Instructions to follow: From the listing below, pull out every line where the string "message" appears.

******

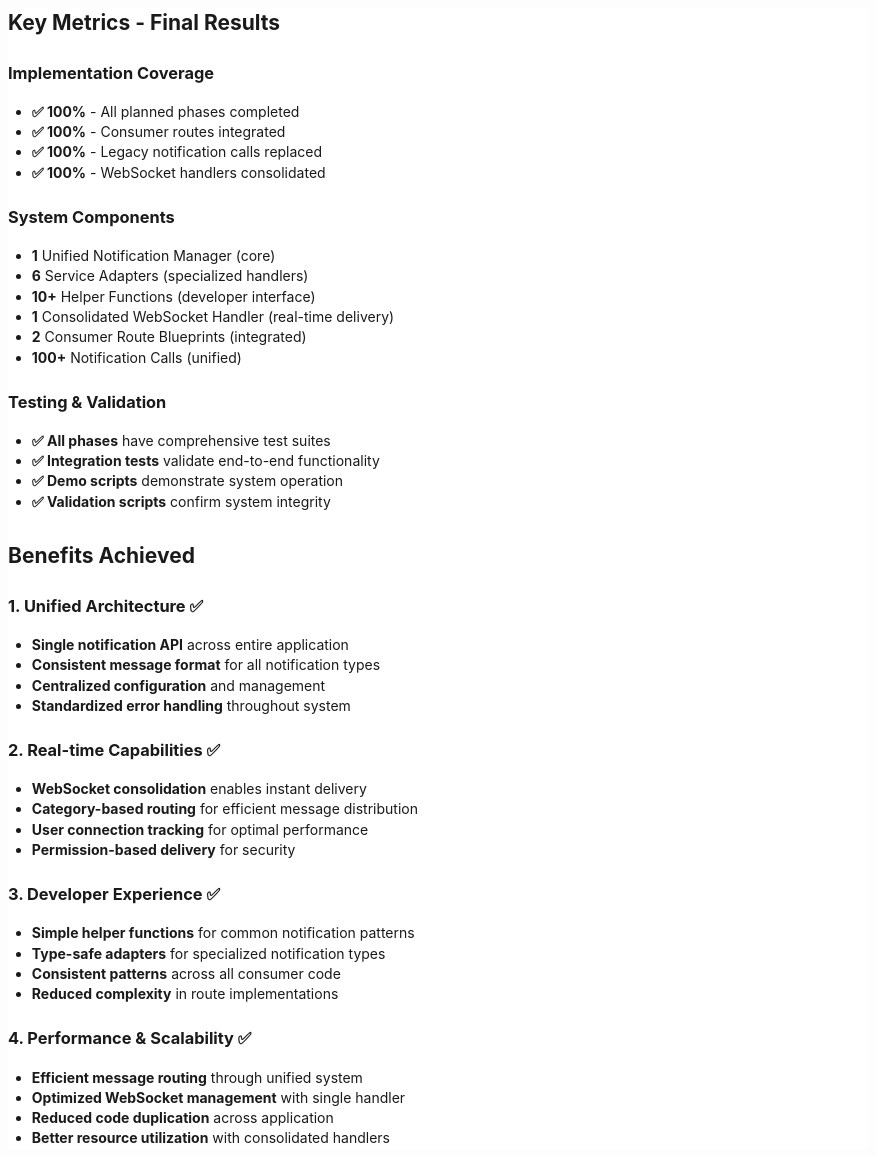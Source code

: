 ## Key Metrics - Final Results

### Implementation Coverage
- **✅ 100%** - All planned phases completed
- **✅ 100%** - Consumer routes integrated  
- **✅ 100%** - Legacy notification calls replaced
- **✅ 100%** - WebSocket handlers consolidated

### System Components
- **1** Unified Notification Manager (core)
- **6** Service Adapters (specialized handlers)
- **10+** Helper Functions (developer interface)
- **1** Consolidated WebSocket Handler (real-time delivery)
- **2** Consumer Route Blueprints (integrated)
- **100+** Notification Calls (unified)

### Testing & Validation
- **✅ All phases** have comprehensive test suites
- **✅ Integration tests** validate end-to-end functionality
- **✅ Demo scripts** demonstrate system operation
- **✅ Validation scripts** confirm system integrity

## Benefits Achieved

### 1. Unified Architecture ✅
- **Single notification API** across entire application
- **Consistent message format** for all notification types
- **Centralized configuration** and management
- **Standardized error handling** throughout system

### 2. Real-time Capabilities ✅
- **WebSocket consolidation** enables instant delivery
- **Category-based routing** for efficient message distribution
- **User connection tracking** for optimal performance
- **Permission-based delivery** for security

### 3. Developer Experience ✅
- **Simple helper functions** for common notification patterns
- **Type-safe adapters** for specialized notification types
- **Consistent patterns** across all consumer code
- **Reduced complexity** in route implementations

### 4. Performance & Scalability ✅
- **Efficient message routing** through unified system
- **Optimized WebSocket management** with single handler
- **Reduced code duplication** across application
- **Better resource utilization** with consolidated handlers
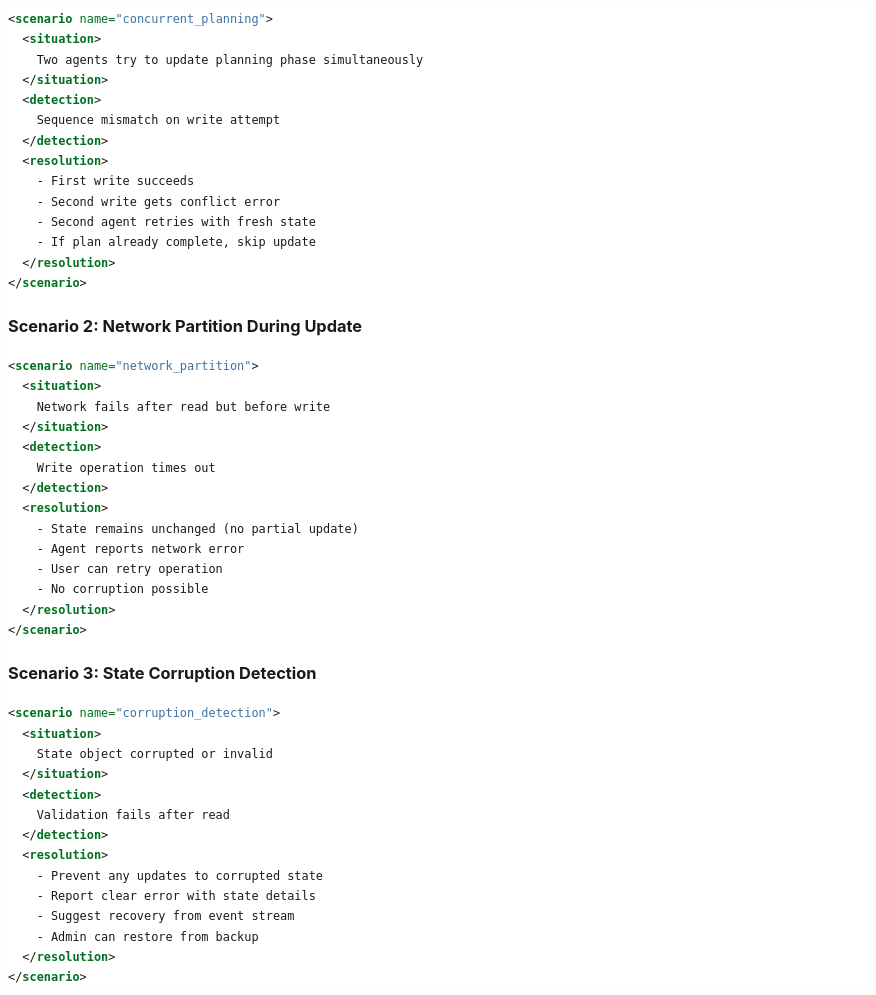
 ```xml
<scenario name="concurrent_planning">
  <situation>
    Two agents try to update planning phase simultaneously
  </situation>
  <detection>
    Sequence mismatch on write attempt
  </detection>
  <resolution>
    - First write succeeds
    - Second write gets conflict error
    - Second agent retries with fresh state
    - If plan already complete, skip update
  </resolution>
</scenario>
```

### Scenario 2: Network Partition During Update

```xml
<scenario name="network_partition">
  <situation>
    Network fails after read but before write
  </situation>
  <detection>
    Write operation times out
  </detection>
  <resolution>
    - State remains unchanged (no partial update)
    - Agent reports network error
    - User can retry operation
    - No corruption possible
  </resolution>
</scenario>
```

### Scenario 3: State Corruption Detection

```xml
<scenario name="corruption_detection">
  <situation>
    State object corrupted or invalid
  </situation>
  <detection>
    Validation fails after read
  </detection>
  <resolution>
    - Prevent any updates to corrupted state
    - Report clear error with state details
    - Suggest recovery from event stream
    - Admin can restore from backup
  </resolution>
</scenario>
```
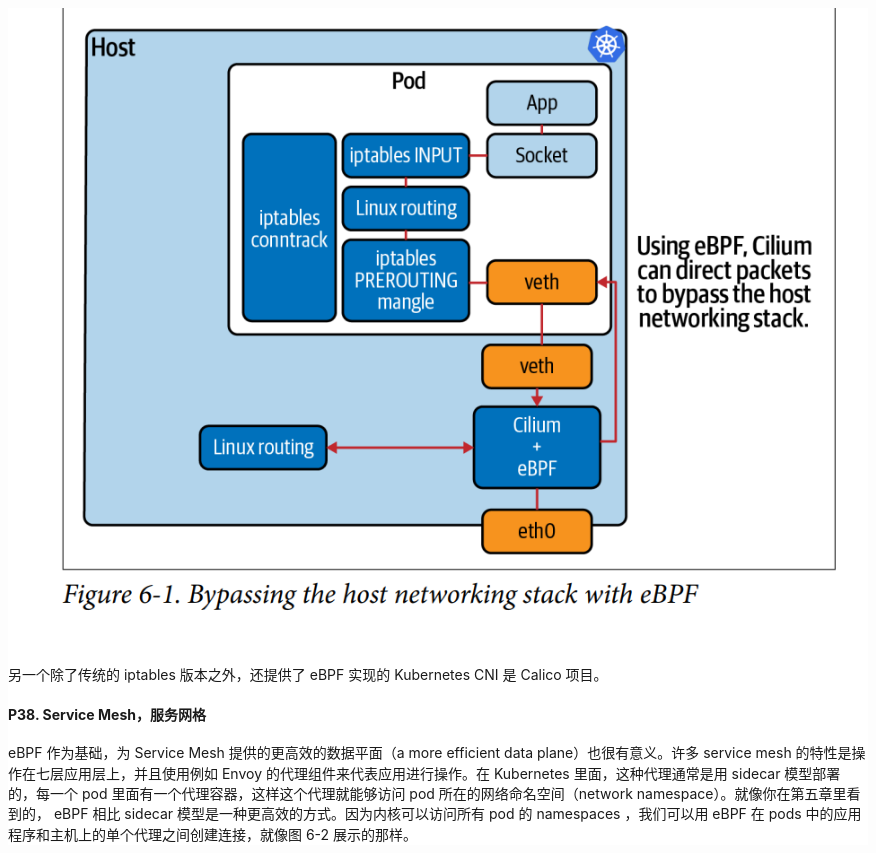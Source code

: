 ![](./Pasted%20image%2020220522004433.png)

另一个除了传统的 iptables 版本之外，还提供了 eBPF 实现的 Kubernetes CNI 是 Calico 项目。

#### P38. Service Mesh，服务网格
eBPF 作为基础，为 Service Mesh 提供的更高效的数据平面（a more efficient data plane）也很有意义。许多 service mesh 的特性是操作在七层应用层上，并且使用例如 Envoy 的代理组件来代表应用进行操作。在 Kubernetes 里面，这种代理通常是用 sidecar 模型部署的，每一个 pod 里面有一个代理容器，这样这个代理就能够访问 pod 所在的网络命名空间（network namespace）。就像你在第五章里看到的， eBPF 相比 sidecar 模型是一种更高效的方式。因为内核可以访问所有 pod 的 namespaces ，我们可以用 eBPF 在 pods 中的应用程序和主机上的单个代理之间创建连接，就像图 6-2 展示的那样。

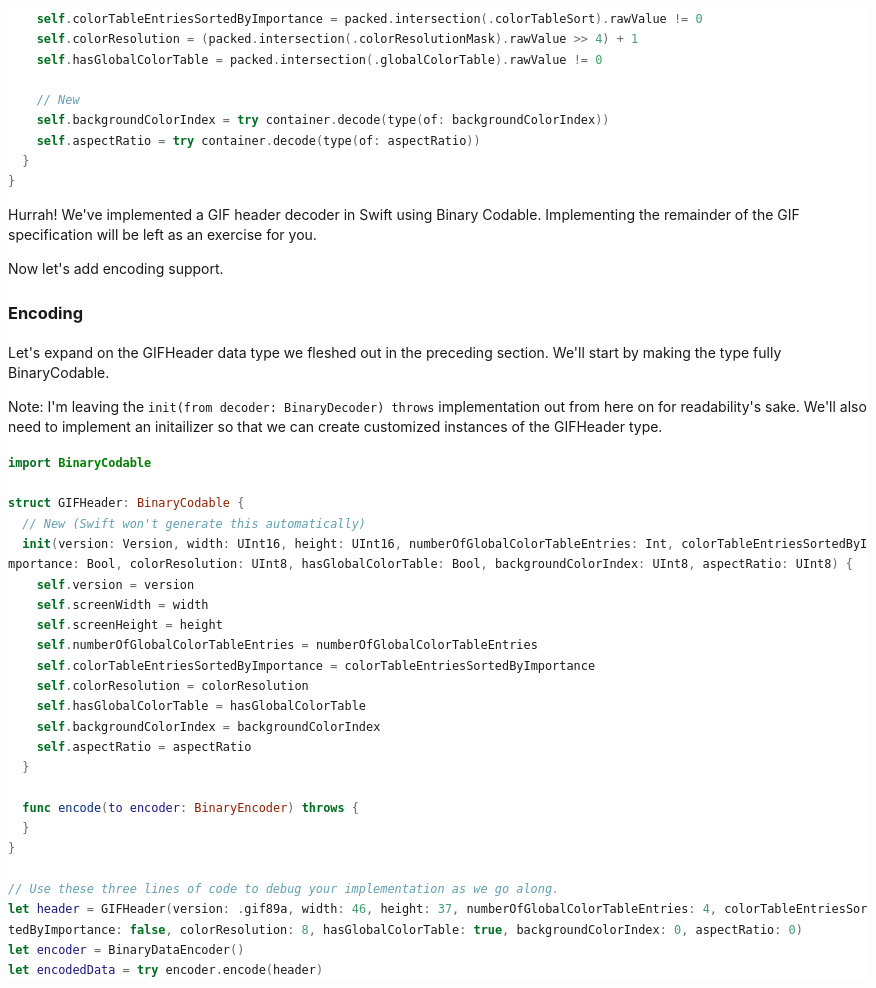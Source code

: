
 ```swift
    self.colorTableEntriesSortedByImportance = packed.intersection(.colorTableSort).rawValue != 0
    self.colorResolution = (packed.intersection(.colorResolutionMask).rawValue >> 4) + 1
    self.hasGlobalColorTable = packed.intersection(.globalColorTable).rawValue != 0

    // New
    self.backgroundColorIndex = try container.decode(type(of: backgroundColorIndex))
    self.aspectRatio = try container.decode(type(of: aspectRatio))
  }
}
```

Hurrah! We've implemented a GIF header decoder in Swift using Binary Codable. Implementing the remainder of the GIF specification will be left as an exercise for you.

Now let's add encoding support.

### Encoding

Let's expand on the GIFHeader data type we fleshed out in the preceding section. We'll start by making the type fully BinaryCodable.

Note: I'm leaving the `init(from decoder: BinaryDecoder) throws` implementation out from here on for readability's sake. We'll also need to implement an initailizer so that we can create customized instances of the GIFHeader type.

```swift
import BinaryCodable

struct GIFHeader: BinaryCodable {
  // New (Swift won't generate this automatically)
  init(version: Version, width: UInt16, height: UInt16, numberOfGlobalColorTableEntries: Int, colorTableEntriesSortedByImportance: Bool, colorResolution: UInt8, hasGlobalColorTable: Bool, backgroundColorIndex: UInt8, aspectRatio: UInt8) {
    self.version = version
    self.screenWidth = width
    self.screenHeight = height
    self.numberOfGlobalColorTableEntries = numberOfGlobalColorTableEntries
    self.colorTableEntriesSortedByImportance = colorTableEntriesSortedByImportance
    self.colorResolution = colorResolution
    self.hasGlobalColorTable = hasGlobalColorTable
    self.backgroundColorIndex = backgroundColorIndex
    self.aspectRatio = aspectRatio
  }

  func encode(to encoder: BinaryEncoder) throws {
  }
}

// Use these three lines of code to debug your implementation as we go along.
let header = GIFHeader(version: .gif89a, width: 46, height: 37, numberOfGlobalColorTableEntries: 4, colorTableEntriesSortedByImportance: false, colorResolution: 8, hasGlobalColorTable: true, backgroundColorIndex: 0, aspectRatio: 0)
let encoder = BinaryDataEncoder()
let encodedData = try encoder.encode(header)
```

******

Response area:
- **Consistent message format** for all notification types
- **Category-based routing** for efficient message distribution
- **Efficient message routing** through unified system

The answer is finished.